Lorsque qu’elle s’attaque fin 83 à « Hounds of love », son cinquième
album, Kate Bush ne peut plus tenir sur ses acquis. Elle doit convaincre. Et
évidemment, elle va s’y prendre d’une façon assez singulière. « Hounds of
love » est à peu près ce qu’on a l’habitude de qualifier de suicide
commercial. Un concept-album pour faire simple. Comme tous ceux qui font de la
musique « sérieuse », c’est-à-dire prétentieuse et insupportable.
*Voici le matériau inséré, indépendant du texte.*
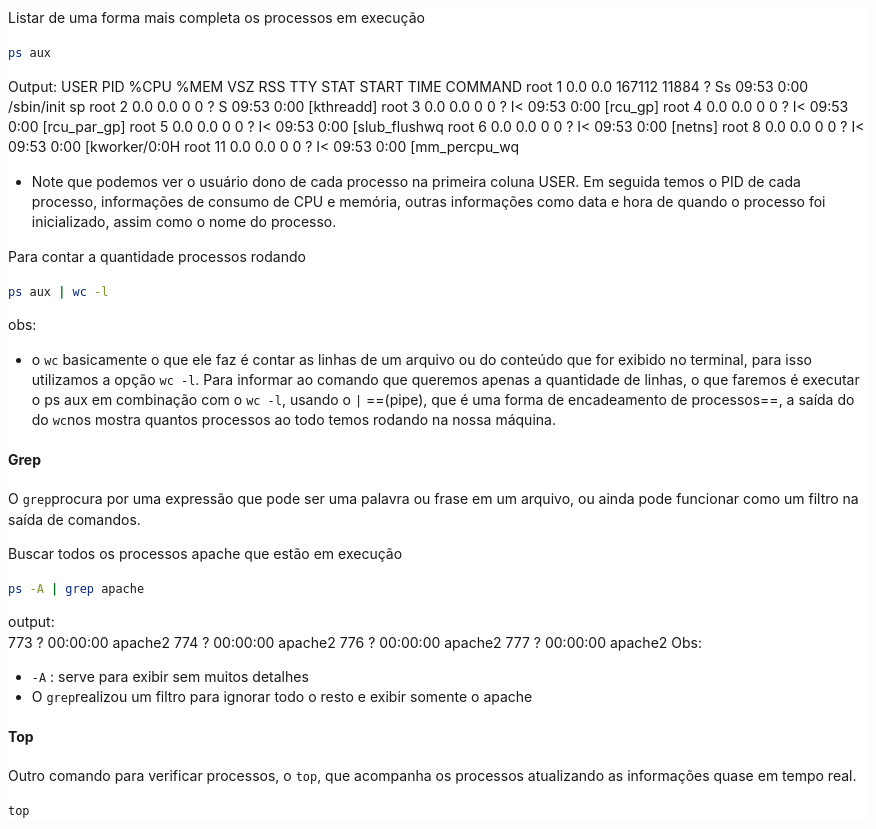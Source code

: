 Listar de uma forma mais completa os processos em execução
```sh
ps aux
```
Output:
USER         PID %CPU %MEM    VSZ   RSS TTY      STAT START   TIME COMMAND
root           1  0.0  0.0 167112 11884 ?        Ss   09:53   0:00 /sbin/init sp
root           2  0.0  0.0      0     0 ?        S    09:53   0:00 [kthreadd]
root           3  0.0  0.0      0     0 ?        I<   09:53   0:00 [rcu_gp]
root           4  0.0  0.0      0     0 ?        I<   09:53   0:00 [rcu_par_gp]
root           5  0.0  0.0      0     0 ?        I<   09:53   0:00 [slub_flushwq
root           6  0.0  0.0      0     0 ?        I<   09:53   0:00 [netns]
root           8  0.0  0.0      0     0 ?        I<   09:53   0:00 [kworker/0:0H
root          11  0.0  0.0      0     0 ?        I<   09:53   0:00 [mm_percpu_wq

- Note que podemos ver o usuário dono de cada processo na primeira coluna
USER. Em seguida temos o PID de cada processo, informações de consumo de CPU
e memória, outras informações como data e hora de quando o processo foi inicializado, assim como o nome do processo.

Para contar a quantidade processos rodando
```sh
ps aux | wc -l
```
obs:
- o `wc` basicamente o que ele faz é contar as linhas de um arquivo ou do conteúdo que for exibido no terminal, para isso utilizamos a opção `wc -l`. Para informar ao comando que queremos apenas a quantidade de linhas, o que faremos é executar o ps aux em combinação com o `wc -l`, usando o `|` ==(pipe), que é uma forma de encadeamento de processos==, a saída do do  `wc`nos mostra quantos processos ao todo temos rodando na nossa máquina.

#### Grep
O `grep`procura por uma expressão que pode ser uma palavra ou frase em um arquivo, ou ainda pode funcionar como um filtro na saída de comandos.

Buscar todos os processos apache que estão em execução
```sh
ps -A | grep apache
```
output:     
	773 ?        00:00:00 apache2
    774 ?        00:00:00 apache2
    776 ?        00:00:00 apache2
    777 ?        00:00:00 apache2
Obs: 
- `-A` : serve para exibir sem muitos detalhes
- O `grep`realizou um filtro para ignorar todo o resto e exibir somente o apache

#### Top
Outro comando para verificar processos, o `top`, que acompanha os processos atualizando as informações quase em tempo real.

```sh
top
```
Sauf qu’avec Kate Bush ça ne se passe comme avec tous les vulgaires
maltraiteurs de gamme œuvrant dans le prog, genre auquel on l’a quelquefois
paresseusement rattachée. « Hounds of love » est un disque « à
l’ancienne » et novateur en même temps. A l’heure où il n’est plus
question que de raisonner en termes de Cd, « Hounds of love » est
conçu comme un trente-trois tours. En gros, une face chanson (« Hounds of
love ») et une face expérimentale (« The ninth wave »).
La face « chansons » générera quatre
singles (pour cinq titres). Plus connu, le titre d’ouverture, "Running up that hill".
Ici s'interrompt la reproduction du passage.